# What the task requires
Run through the records and, wherever a line holds the word "print", return that line.
-----
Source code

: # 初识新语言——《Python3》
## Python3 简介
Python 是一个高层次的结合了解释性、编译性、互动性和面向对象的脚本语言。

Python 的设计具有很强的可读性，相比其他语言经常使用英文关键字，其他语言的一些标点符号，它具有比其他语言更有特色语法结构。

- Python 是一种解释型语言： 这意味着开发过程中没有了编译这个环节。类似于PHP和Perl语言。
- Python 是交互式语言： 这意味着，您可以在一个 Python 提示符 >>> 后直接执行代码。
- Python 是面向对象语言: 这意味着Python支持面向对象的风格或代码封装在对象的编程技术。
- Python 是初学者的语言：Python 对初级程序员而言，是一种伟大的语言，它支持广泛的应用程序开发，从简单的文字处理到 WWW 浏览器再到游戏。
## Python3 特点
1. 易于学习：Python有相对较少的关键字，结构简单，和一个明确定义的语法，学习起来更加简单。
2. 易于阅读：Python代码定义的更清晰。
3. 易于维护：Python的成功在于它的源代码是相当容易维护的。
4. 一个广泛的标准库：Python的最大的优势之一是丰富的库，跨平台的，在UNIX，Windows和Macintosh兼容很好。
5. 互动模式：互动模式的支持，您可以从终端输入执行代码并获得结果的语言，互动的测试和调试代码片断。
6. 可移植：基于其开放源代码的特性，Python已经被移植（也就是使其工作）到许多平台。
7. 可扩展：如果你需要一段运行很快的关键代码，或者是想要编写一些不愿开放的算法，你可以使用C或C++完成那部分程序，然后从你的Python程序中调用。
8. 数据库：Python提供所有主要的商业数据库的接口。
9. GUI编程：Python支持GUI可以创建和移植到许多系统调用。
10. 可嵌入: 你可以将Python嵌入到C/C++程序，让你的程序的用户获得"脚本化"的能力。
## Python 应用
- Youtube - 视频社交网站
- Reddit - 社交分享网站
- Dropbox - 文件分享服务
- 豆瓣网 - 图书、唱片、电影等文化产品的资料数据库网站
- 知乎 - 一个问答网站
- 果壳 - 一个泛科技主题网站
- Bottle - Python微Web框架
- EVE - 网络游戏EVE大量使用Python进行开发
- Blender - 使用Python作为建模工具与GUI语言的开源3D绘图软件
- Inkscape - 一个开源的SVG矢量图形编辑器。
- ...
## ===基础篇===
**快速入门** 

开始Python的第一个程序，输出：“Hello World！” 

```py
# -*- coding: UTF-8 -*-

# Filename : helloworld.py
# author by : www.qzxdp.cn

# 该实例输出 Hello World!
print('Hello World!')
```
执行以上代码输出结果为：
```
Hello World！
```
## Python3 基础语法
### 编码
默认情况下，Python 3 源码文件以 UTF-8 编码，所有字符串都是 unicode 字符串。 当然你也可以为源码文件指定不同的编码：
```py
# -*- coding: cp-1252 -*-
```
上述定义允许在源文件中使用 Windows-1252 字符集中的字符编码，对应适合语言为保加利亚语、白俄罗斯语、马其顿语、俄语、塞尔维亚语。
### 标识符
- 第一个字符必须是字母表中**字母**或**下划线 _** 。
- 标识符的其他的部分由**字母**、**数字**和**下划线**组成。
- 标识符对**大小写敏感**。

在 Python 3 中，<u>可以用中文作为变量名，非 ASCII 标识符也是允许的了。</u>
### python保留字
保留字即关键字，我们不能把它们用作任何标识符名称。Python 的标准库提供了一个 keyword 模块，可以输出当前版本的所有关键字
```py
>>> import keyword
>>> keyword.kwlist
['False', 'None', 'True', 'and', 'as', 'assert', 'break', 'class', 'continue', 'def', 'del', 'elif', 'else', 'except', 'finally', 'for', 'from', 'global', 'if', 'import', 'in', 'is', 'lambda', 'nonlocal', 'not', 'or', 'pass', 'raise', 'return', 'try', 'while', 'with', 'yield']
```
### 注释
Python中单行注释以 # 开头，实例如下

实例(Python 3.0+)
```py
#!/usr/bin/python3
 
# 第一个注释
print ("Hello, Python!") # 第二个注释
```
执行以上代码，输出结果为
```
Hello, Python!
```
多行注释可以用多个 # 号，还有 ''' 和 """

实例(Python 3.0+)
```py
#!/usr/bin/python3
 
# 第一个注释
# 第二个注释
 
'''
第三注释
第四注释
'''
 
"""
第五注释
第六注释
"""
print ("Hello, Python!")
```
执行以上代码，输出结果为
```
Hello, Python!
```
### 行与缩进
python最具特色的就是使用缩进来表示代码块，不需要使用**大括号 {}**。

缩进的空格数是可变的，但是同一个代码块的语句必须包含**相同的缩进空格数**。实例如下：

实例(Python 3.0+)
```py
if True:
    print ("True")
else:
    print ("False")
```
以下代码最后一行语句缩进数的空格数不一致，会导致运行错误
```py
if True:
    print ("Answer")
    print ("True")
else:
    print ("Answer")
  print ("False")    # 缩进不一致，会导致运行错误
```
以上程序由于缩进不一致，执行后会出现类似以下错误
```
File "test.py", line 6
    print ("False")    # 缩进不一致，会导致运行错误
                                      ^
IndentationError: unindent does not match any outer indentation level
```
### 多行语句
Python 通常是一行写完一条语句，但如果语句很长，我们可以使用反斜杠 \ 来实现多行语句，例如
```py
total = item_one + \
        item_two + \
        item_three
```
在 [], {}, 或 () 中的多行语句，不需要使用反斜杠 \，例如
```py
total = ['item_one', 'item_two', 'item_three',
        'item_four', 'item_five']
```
-----
# Answer to this problem
print('Hello World!')
print ("Hello, Python!") # 第二个注释
print ("Hello, Python!")
    print ("True")
    print ("False")
    print ("Answer")
    print ("True")
    print ("Answer")
  print ("False")    # 缩进不一致，会导致运行错误
    print ("False")    # 缩进不一致，会导致运行错误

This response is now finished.